Exercise details: The full set of entries below must be returned exactly as shown.

Dataset extract:
────────

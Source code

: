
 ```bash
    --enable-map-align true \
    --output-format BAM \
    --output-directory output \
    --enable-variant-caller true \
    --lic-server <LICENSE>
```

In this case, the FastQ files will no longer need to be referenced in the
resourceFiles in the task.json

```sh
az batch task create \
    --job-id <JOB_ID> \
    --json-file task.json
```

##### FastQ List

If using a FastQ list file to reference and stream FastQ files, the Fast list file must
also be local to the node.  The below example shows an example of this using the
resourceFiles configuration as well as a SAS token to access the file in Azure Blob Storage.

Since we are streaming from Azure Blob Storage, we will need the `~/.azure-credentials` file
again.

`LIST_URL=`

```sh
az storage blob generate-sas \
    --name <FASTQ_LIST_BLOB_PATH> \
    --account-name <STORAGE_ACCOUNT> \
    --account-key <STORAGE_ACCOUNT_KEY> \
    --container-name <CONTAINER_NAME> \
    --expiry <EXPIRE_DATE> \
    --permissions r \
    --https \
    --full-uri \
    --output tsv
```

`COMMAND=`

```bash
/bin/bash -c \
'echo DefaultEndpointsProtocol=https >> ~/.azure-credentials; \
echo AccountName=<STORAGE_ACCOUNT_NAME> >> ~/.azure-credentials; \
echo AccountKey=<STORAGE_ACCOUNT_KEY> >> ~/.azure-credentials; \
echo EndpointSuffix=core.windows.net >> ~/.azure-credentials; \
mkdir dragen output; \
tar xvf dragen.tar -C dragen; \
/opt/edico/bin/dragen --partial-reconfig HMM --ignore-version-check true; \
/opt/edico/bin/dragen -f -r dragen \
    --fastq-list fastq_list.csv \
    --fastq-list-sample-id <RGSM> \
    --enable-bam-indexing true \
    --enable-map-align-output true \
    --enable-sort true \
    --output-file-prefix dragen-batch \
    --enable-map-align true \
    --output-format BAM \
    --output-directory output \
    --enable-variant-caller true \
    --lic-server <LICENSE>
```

────────

Solution:
Source code

:
 ```bash
    --enable-map-align true \
    --output-format BAM \
    --output-directory output \
    --enable-variant-caller true \
    --lic-server <LICENSE>
```

In this case, the FastQ files will no longer need to be referenced in the
resourceFiles in the task.json

```sh
az batch task create \
    --job-id <JOB_ID> \
    --json-file task.json
```

##### FastQ List

If using a FastQ list file to reference and stream FastQ files, the Fast list file must
also be local to the node.  The below example shows an example of this using the
resourceFiles configuration as well as a SAS token to access the file in Azure Blob Storage.

Since we are streaming from Azure Blob Storage, we will need the `~/.azure-credentials` file
again.

`LIST_URL=`

```sh
az storage blob generate-sas \
    --name <FASTQ_LIST_BLOB_PATH> \
    --account-name <STORAGE_ACCOUNT> \
    --account-key <STORAGE_ACCOUNT_KEY> \
    --container-name <CONTAINER_NAME> \
    --expiry <EXPIRE_DATE> \
    --permissions r \
    --https \
    --full-uri \
    --output tsv
```

`COMMAND=`

```bash
/bin/bash -c \
'echo DefaultEndpointsProtocol=https >> ~/.azure-credentials; \
echo AccountName=<STORAGE_ACCOUNT_NAME> >> ~/.azure-credentials; \
echo AccountKey=<STORAGE_ACCOUNT_KEY> >> ~/.azure-credentials; \
echo EndpointSuffix=core.windows.net >> ~/.azure-credentials; \
mkdir dragen output; \
tar xvf dragen.tar -C dragen; \
/opt/edico/bin/dragen --partial-reconfig HMM --ignore-version-check true; \
/opt/edico/bin/dragen -f -r dragen \
    --fastq-list fastq_list.csv \
    --fastq-list-sample-id <RGSM> \
    --enable-bam-indexing true \
    --enable-map-align-output true \
    --enable-sort true \
    --output-file-prefix dragen-batch \
    --enable-map-align true \
    --output-format BAM \
    --output-directory output \
    --enable-variant-caller true \
    --lic-server <LICENSE>
```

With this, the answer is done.